Bimbo affetto da malattia rara: ora potrà essere curato a casa
Una piccola enorme vittoria. Piccola, se si considera la lotta alla malattia. Che continua, durissima. Enorme, perché per la prima volta in Italia un paziente affetto dalla glicogenosi di tipo II, più conosciuta come malattia di Pompe, può essere curato a casa. Si tratta di un bambino bresciano di sei anni al quale il 13 dicembre Santa Lucia si è presentata sotto le sembianze di una dottoressa dell’Ospedale Civile.
«Quando ha suonato il campanello, quasi non ci credevamo», racconta il padre del bambino. Sono infatti passati due anni da quando i genitori hanno chiesto che il Myozyme, il farmaco che consente al piccolo malato di sopravvivere, gli fosse somministrato tra le mura domestiche anziché in ospedale come previsto dal foglio illustrativo.
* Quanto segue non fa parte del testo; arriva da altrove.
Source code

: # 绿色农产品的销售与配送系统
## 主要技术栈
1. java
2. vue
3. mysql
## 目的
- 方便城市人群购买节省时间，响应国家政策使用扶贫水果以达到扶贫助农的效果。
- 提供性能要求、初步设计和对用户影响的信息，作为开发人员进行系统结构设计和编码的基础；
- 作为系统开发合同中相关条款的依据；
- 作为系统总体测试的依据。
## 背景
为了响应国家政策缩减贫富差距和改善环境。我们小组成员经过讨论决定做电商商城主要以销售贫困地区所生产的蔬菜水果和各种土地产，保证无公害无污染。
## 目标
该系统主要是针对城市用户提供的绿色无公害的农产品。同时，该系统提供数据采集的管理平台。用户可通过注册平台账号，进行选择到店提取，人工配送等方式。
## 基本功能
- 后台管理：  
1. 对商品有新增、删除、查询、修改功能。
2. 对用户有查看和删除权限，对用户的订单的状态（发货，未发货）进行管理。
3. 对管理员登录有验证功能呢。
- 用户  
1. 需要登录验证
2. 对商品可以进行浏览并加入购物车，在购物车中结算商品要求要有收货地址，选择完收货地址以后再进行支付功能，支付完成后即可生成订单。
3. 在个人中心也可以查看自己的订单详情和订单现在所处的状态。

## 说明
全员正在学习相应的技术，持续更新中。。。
All’origine della richiesta la situazione di eccezionale disagio e rischio che da anni si creava ogni settimana, nel giorno dell’infusione per via endovenosa del farmaco. Perché il bambino, a causa della malattia che provoca la progressiva paralisi dei muscoli (volontari e involontari), è completamente paralizzato; ha subito una tracheostomia e vive attaccato a un respiratore 24 ore su 24; giorno e notte sopporta anche uno stimolatore diaframmatico e per alimentarsi ha bisogno di una Peg. Si può immaginare cosa fosse il trasporto in ospedale, tra respiratore e aspiratore, umidificatore e saturimetro: l’ascensore è troppo stretto, così il piccolo veniva caricato su un telo e condotto a piedi dal terzo piano alla strada dove lo attendeva l’ambulanza.
Un’operazione delicatissima, seppur svolta con estrema attenzione da due preziosi volontari della Croce Bianca. Poi, dopo l’arrivo nel reparto di Pediatria, cominciava una lunga giornata, almeno dalle 8 alle 18, in un ambiente dove ovviamente il bambino era esposto a rischi infettivi (anche perché riceve regolarmente immunosoppressori).
Nel febbraio dell’anno scorso i genitori, con il supporto dell’Associazione italiana Glicogenosi (e in particolare di Fabrizio Seidita), hanno chiesto al Civile di trasferire al domicilio il trattamento settimanale, anche alla luce di positive esperienze in tal senso all’estero. L’ospedale ha riconosciuto la ragionevolezza della richiesta, il medico che ha in cura il piccolo all’Ospedale San Gerardo di Monza ha appoggiato con forza l’iniziativa della famiglia e lo stesso ha fatto quello statunitense che periodicamente segue il bambino.
Ma la richiesta - come abbiamo riferito qualche mese fa su queste stesse pagine - si è incagliata tra le regole relative alla somministrazione del Myozyme (rispetto alle quali i genitori proponevano una deroga) e le competenze sulla decisione. Dopo un anno, quindi, la famiglia ha fatto ricorso al Tribunale di Brescia, ma la sentenza non è stata favorevole: il giudice ha richiamato la necessità dell’autorizzazione regionale. Da qui una nuova azione legale, un reclamo, che però nei giorni scorsi è stato superato dal via libera da parte del Civile dopo quello della Regione e del Comitato etico provinciale.
Per il bambino, per la sua mamma e per il suo papà significa moltissimo: ora, salvo emergenze, in ospedale dovranno andare ogni tre mesi per gli immunosoppressori. Mercoledì scorso, dopo la visita della dottoressa, l’infusione del farmaco si è svolta in modo regolare e sereno grazie a un infermiere e a un medico anestesista e rianimatore il cui costo è sostenuto dalla Sanofi, la multinazionale cui fa capo l’azienda produttrice del Myozyme, la Genzyme.
«È stata una battaglia di civiltà, che non riguarda solo noi, contro la burocrazia perché i medici erano dalla nostra parte», commenta il papà. Senza dimenticare l’aiuto che pure in questi anni gli è stato dato: «dalla Croce Bianca che ha sempre garantito il trasporto ai medici dell’Ospedale civile con il primario della Pediatria Alessandro Plebani, fino al presidente della commissione Sanità della Regione, Fabio Rolfi, che ci ha ascoltato e ha sbloccato la situazione».